**EXERCISE REQUIREMENTS**
Copy out the first line of the listing and every line after it, exactly, until you have copied the line containing "## Background".

- - -

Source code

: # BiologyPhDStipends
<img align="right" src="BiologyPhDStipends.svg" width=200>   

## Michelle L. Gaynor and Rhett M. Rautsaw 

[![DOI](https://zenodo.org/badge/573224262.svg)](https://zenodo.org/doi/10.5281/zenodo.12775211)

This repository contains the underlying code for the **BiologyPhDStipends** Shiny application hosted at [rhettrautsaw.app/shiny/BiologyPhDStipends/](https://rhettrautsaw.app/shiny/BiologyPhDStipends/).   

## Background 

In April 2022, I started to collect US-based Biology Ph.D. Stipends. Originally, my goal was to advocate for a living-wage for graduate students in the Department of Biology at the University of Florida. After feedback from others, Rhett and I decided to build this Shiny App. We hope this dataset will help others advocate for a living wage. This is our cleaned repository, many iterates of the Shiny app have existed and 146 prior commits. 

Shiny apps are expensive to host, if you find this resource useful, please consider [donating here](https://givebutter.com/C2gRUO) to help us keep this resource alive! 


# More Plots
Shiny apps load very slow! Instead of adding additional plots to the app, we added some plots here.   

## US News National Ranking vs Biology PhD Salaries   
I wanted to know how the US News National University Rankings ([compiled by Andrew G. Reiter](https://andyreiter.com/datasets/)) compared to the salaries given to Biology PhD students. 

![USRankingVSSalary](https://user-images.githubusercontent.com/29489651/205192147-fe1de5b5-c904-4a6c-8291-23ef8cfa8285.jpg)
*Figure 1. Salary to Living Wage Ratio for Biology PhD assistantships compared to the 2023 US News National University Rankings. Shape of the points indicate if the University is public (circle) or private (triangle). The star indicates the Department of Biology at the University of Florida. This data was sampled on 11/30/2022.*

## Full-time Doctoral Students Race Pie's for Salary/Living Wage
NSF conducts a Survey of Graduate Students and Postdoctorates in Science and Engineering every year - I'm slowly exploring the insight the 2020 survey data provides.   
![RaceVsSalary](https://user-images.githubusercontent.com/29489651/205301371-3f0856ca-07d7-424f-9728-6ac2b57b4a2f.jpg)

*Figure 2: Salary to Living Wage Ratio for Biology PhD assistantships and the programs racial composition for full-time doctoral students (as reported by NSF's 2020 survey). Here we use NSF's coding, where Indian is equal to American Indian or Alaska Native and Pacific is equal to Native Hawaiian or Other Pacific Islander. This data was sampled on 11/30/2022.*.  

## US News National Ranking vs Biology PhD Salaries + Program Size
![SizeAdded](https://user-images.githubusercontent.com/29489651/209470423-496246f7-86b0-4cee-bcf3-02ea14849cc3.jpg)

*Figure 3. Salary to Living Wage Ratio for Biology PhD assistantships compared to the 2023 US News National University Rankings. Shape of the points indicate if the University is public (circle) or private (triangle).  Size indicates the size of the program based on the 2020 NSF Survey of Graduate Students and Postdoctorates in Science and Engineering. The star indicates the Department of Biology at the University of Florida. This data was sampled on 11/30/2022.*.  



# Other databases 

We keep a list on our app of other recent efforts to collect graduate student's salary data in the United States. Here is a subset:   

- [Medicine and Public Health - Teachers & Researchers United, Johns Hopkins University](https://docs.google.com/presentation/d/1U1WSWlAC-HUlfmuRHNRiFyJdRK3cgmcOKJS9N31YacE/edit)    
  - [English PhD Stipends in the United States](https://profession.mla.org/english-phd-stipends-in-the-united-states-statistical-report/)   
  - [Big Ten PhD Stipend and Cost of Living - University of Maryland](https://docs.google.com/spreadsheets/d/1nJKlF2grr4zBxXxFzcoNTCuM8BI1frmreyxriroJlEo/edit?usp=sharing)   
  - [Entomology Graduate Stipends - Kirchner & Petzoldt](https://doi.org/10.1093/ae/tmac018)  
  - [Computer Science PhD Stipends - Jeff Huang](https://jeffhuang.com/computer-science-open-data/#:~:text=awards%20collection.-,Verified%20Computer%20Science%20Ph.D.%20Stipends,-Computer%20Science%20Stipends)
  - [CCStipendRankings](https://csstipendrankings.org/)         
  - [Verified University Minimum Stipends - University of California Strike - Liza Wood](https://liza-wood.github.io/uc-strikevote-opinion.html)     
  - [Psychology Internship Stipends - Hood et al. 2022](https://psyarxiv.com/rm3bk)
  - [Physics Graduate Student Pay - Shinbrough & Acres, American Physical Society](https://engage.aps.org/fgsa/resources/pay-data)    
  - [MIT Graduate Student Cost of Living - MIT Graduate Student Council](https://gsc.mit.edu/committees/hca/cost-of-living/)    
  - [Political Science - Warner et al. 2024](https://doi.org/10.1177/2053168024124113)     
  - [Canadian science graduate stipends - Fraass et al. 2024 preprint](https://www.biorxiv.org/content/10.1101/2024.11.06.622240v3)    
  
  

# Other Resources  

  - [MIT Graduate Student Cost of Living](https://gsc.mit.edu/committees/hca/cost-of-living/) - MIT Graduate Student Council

- - -

**OUTPUT OF THE EXERCISE**
Source code

: # BiologyPhDStipends
<img align="right" src="BiologyPhDStipends.svg" width=200>   

## Michelle L. Gaynor and Rhett M. Rautsaw 

[![DOI](https://zenodo.org/badge/573224262.svg)](https://zenodo.org/doi/10.5281/zenodo.12775211)

This repository contains the underlying code for the **BiologyPhDStipends** Shiny application hosted at [rhettrautsaw.app/shiny/BiologyPhDStipends/](https://rhettrautsaw.app/shiny/BiologyPhDStipends/).   

## Background 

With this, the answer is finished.